NAIROBI, Kenya, May 23 – Auto dealer CMC Holdings has reported a 0.7 percent decline in profit as net income stood at Sh187.6 million for the first six months of the current financial year.
The drop in profitability from Sh188.9 million a year earlier is attributed to a decline in revenues as turnover fell 11 percent to Sh6.1 billion after the company minimised sales on credit in both the Kenyan and Tanzanian markets.
The expenses for the period are 18.7 percent more than the previous period mainly due to a more aggressive doubtful debts provisions policy adopted in the current period.
Net finance costs reduced by 38 percent due to better management of its banking facilities.

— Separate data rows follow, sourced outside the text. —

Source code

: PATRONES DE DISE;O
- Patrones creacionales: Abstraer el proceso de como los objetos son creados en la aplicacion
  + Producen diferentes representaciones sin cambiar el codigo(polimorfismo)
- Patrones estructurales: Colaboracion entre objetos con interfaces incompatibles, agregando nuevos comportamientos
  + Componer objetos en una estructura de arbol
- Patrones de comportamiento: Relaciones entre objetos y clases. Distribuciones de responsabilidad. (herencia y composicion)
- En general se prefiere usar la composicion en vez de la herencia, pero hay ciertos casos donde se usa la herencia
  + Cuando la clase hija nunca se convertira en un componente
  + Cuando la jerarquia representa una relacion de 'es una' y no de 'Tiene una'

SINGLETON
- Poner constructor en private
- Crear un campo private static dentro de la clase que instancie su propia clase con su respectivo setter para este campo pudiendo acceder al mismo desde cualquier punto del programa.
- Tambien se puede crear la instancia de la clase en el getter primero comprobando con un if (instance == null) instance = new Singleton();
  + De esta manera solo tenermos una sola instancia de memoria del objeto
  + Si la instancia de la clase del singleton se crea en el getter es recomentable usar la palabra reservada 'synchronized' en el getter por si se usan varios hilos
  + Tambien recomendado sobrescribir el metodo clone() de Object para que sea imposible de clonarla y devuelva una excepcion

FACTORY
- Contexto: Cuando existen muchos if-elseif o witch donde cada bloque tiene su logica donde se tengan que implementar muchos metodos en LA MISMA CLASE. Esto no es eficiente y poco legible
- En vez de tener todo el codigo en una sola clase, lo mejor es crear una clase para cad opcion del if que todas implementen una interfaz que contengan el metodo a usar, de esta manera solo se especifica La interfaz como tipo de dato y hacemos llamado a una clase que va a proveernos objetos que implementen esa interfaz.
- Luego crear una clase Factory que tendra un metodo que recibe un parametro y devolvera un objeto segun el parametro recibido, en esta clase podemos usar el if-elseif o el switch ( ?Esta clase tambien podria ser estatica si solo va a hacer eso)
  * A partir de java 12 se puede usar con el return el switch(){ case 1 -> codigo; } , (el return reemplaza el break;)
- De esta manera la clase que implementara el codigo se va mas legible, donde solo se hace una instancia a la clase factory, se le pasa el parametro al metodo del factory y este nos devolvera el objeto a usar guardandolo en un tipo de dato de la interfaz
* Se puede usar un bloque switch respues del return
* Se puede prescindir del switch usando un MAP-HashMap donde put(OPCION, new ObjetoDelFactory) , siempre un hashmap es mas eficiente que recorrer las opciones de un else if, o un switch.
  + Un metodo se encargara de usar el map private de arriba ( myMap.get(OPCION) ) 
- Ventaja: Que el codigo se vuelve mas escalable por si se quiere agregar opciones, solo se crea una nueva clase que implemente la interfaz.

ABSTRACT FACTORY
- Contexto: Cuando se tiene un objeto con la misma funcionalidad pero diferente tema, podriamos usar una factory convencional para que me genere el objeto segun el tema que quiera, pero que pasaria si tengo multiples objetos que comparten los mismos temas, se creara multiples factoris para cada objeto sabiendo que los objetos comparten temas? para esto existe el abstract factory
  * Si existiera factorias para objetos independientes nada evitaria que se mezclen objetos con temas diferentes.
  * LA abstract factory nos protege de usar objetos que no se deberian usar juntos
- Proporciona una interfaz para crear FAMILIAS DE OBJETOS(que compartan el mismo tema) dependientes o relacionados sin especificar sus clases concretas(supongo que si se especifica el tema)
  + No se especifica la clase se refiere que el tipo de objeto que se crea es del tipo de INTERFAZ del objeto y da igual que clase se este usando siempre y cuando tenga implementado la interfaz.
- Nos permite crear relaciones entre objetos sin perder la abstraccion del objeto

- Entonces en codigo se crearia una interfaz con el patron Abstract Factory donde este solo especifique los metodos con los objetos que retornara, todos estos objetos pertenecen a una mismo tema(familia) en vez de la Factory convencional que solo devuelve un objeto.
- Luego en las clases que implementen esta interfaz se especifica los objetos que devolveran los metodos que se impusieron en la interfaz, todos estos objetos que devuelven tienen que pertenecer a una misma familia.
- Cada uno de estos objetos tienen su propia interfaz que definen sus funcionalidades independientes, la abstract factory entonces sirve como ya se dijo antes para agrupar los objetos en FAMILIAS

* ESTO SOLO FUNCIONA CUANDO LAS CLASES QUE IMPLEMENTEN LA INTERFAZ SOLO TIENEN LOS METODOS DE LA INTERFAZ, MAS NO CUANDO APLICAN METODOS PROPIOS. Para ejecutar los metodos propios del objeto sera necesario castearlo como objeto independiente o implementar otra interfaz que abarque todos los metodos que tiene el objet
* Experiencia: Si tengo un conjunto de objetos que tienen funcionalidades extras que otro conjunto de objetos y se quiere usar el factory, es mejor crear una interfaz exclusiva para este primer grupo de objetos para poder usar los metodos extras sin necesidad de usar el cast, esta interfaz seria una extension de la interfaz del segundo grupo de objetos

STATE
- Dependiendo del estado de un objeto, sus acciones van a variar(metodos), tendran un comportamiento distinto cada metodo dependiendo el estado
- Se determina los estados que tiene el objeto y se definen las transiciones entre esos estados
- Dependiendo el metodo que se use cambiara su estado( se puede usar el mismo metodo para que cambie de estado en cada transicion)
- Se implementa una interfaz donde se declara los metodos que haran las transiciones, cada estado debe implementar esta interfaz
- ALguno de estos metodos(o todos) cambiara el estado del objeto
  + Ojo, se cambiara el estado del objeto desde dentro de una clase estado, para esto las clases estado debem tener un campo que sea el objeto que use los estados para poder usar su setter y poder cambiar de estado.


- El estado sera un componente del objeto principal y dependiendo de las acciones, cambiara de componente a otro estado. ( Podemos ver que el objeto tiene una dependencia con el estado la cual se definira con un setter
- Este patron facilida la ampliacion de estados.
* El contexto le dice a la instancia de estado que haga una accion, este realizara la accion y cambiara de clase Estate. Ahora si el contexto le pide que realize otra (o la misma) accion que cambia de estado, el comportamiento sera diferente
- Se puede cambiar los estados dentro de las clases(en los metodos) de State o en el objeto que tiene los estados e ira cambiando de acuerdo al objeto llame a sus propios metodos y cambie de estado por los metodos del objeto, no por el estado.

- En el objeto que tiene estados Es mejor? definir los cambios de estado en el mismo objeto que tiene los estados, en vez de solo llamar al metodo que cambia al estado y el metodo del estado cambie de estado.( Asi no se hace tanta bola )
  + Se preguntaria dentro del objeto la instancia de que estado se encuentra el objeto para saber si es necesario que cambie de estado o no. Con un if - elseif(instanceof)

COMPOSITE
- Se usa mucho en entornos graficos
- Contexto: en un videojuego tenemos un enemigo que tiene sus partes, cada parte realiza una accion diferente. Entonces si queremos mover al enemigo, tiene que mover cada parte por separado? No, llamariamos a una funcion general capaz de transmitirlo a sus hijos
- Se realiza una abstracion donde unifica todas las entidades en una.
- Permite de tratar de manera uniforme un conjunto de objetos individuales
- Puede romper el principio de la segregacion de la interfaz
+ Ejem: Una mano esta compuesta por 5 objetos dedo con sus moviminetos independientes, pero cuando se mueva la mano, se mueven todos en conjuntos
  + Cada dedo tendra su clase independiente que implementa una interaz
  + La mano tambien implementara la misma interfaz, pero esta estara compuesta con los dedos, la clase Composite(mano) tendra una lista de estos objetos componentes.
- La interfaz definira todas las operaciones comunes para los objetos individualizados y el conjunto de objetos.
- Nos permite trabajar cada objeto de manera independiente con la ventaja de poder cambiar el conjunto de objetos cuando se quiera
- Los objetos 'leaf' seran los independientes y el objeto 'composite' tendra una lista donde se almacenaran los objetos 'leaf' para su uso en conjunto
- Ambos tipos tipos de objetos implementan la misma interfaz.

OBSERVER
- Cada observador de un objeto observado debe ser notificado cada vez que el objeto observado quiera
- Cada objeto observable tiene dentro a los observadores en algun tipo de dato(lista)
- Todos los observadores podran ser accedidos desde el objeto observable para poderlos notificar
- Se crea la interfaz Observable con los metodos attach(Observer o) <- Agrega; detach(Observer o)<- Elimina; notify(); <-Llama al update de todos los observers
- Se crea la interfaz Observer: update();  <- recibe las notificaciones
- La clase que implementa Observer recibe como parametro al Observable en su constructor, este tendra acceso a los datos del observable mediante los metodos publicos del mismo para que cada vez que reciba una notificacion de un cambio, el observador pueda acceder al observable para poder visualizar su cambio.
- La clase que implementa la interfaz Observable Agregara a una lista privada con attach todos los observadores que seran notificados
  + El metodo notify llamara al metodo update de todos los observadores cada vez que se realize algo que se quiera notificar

Low orders from the Kenyan government also saw the number of cars sold drop to 1,202 from 1,272 a year earlier.
"Uganda on the other hand has had a slow year due to the general elections in February and disruption of business thereafter," CMC said in a statement.
With brands such as Land Rover, Volkswagen and Ford under its wing, the firm however expects increased sales in the second half of the financial year.
In line with proposals from the board of directors, the auto dealer did not recommend any interim dividend to be paid.
CMC recently saw significant changes to the Board, with the resignation of long serving Chairman Jeremiah Kiereini as well as the exit of Managing Director Martin Foster.